■ **Prompt**
Write out, from the entries below, exactly the lines that run between the lines holding "be more intuitive" and "pathway with terminal node \(j\)", inclusive, and stop there.

■ **Source texts of formatted documents**
----

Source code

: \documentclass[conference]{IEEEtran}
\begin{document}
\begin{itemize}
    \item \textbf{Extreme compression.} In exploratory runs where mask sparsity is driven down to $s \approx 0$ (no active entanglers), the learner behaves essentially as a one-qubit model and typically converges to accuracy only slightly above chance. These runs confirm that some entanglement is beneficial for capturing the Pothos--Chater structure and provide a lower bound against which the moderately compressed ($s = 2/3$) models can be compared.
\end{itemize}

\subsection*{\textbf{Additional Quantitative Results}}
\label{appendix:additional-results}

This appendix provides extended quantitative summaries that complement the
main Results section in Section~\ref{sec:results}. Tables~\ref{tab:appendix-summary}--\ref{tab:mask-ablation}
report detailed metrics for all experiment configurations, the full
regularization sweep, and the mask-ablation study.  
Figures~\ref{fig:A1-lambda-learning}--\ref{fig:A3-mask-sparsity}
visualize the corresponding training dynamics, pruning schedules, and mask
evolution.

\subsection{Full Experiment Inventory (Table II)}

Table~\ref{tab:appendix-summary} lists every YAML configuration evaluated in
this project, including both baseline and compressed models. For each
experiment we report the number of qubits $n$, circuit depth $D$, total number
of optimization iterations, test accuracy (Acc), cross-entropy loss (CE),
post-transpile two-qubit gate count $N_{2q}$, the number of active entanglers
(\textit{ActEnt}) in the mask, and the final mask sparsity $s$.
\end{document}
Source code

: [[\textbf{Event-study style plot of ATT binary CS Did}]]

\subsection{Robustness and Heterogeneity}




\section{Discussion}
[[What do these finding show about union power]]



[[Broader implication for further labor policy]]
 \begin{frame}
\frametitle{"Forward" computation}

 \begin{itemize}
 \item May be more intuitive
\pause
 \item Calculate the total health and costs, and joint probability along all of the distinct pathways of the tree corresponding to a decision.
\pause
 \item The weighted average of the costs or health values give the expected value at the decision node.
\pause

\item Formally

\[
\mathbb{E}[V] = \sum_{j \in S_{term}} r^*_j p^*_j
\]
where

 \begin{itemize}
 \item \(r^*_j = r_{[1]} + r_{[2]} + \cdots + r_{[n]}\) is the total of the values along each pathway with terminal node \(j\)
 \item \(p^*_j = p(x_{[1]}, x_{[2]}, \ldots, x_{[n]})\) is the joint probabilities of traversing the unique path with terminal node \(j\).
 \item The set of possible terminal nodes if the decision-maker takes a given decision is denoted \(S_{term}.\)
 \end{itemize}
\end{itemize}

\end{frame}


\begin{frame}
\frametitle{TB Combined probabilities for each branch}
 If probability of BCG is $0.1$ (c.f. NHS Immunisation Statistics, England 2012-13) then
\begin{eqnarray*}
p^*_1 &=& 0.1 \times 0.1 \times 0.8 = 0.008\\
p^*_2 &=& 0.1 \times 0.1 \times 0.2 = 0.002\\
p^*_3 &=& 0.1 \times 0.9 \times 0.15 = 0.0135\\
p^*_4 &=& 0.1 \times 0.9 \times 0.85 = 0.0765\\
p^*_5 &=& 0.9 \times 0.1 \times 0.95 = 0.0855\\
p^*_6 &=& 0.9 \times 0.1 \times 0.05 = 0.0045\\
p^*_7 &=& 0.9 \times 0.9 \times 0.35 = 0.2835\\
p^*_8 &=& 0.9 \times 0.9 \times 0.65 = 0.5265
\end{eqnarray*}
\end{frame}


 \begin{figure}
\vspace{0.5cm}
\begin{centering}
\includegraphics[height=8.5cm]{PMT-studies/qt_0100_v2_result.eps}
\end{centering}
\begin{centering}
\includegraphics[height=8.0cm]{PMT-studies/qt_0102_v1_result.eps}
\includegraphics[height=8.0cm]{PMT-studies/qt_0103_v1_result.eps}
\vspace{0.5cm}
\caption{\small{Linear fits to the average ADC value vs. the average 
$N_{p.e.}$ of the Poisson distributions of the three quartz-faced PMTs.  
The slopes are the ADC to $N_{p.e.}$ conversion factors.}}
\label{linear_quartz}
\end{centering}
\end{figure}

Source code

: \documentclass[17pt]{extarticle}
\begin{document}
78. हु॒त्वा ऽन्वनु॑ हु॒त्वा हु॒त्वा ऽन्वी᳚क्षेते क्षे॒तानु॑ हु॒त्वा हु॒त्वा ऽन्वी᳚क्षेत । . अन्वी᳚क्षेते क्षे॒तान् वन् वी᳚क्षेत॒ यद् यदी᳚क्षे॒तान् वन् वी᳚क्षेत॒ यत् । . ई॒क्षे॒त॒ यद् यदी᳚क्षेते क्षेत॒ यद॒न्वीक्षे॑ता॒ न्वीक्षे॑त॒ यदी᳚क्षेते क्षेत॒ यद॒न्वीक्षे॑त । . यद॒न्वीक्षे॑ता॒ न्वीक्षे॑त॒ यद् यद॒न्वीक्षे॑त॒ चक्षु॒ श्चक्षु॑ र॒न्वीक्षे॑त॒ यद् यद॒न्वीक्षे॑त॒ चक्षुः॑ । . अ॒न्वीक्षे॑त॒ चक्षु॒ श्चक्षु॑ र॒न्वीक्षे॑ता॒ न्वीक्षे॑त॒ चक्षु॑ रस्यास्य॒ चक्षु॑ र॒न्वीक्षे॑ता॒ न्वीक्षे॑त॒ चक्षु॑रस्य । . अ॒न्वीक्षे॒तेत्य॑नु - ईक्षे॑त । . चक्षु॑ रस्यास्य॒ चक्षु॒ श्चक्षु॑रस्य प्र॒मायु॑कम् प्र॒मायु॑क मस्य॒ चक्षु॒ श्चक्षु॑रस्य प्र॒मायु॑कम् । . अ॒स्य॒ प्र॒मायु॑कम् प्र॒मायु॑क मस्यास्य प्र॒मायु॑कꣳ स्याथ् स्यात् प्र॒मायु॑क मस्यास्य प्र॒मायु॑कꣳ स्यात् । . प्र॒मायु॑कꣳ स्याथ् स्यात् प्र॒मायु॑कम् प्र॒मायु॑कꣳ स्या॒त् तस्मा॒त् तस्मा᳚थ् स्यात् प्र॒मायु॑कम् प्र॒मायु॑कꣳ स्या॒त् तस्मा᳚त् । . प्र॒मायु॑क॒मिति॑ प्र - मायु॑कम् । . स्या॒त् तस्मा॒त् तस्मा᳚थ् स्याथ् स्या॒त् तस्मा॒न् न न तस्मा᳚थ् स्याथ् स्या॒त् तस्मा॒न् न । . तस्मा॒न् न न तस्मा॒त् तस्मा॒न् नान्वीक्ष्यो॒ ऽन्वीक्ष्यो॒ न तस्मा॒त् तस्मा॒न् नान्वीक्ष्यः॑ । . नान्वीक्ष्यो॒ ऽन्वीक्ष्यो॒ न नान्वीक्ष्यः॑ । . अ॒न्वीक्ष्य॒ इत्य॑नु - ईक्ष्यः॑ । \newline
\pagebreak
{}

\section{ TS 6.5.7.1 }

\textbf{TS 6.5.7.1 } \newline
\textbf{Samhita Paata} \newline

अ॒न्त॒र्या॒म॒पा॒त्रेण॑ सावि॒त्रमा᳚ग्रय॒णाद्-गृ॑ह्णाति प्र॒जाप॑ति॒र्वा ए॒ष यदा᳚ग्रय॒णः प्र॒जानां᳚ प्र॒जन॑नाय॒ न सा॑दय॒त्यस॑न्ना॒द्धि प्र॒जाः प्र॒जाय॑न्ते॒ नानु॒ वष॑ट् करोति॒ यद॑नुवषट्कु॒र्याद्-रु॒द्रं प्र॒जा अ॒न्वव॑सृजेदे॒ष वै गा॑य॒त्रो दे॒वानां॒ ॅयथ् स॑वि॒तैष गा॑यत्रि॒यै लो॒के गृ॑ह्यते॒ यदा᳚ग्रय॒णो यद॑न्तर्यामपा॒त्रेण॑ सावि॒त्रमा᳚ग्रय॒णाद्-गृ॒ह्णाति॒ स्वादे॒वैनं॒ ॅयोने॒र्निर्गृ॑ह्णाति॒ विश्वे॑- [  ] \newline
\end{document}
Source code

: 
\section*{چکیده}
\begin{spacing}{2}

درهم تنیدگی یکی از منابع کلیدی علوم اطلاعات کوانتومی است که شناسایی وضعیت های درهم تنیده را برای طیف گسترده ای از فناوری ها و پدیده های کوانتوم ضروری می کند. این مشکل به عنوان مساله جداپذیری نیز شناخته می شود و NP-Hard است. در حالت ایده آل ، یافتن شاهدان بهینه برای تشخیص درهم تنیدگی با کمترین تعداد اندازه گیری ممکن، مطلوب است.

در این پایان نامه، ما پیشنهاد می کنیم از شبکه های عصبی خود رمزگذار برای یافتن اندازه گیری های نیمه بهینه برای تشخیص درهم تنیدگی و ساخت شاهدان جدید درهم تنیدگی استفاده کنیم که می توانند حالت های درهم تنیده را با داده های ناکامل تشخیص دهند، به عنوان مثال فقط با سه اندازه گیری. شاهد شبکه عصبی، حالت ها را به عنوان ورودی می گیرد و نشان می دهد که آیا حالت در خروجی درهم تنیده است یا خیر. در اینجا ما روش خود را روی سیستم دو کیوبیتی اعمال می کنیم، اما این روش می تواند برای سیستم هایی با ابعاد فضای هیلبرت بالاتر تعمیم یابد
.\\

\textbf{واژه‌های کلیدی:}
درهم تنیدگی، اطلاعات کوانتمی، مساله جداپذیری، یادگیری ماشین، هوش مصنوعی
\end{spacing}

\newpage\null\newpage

----

■ **Solved problem**
 \item May be more intuitive
\pause
 \item Calculate the total health and costs, and joint probability along all of the distinct pathways of the tree corresponding to a decision.
\pause
 \item The weighted average of the costs or health values give the expected value at the decision node.
\pause

\item Formally

\[
\mathbb{E}[V] = \sum_{j \in S_{term}} r^*_j p^*_j
\]
where

 \begin{itemize}
 \item \(r^*_j = r_{[1]} + r_{[2]} + \cdots + r_{[n]}\) is the total of the values along each pathway with terminal node \(j\)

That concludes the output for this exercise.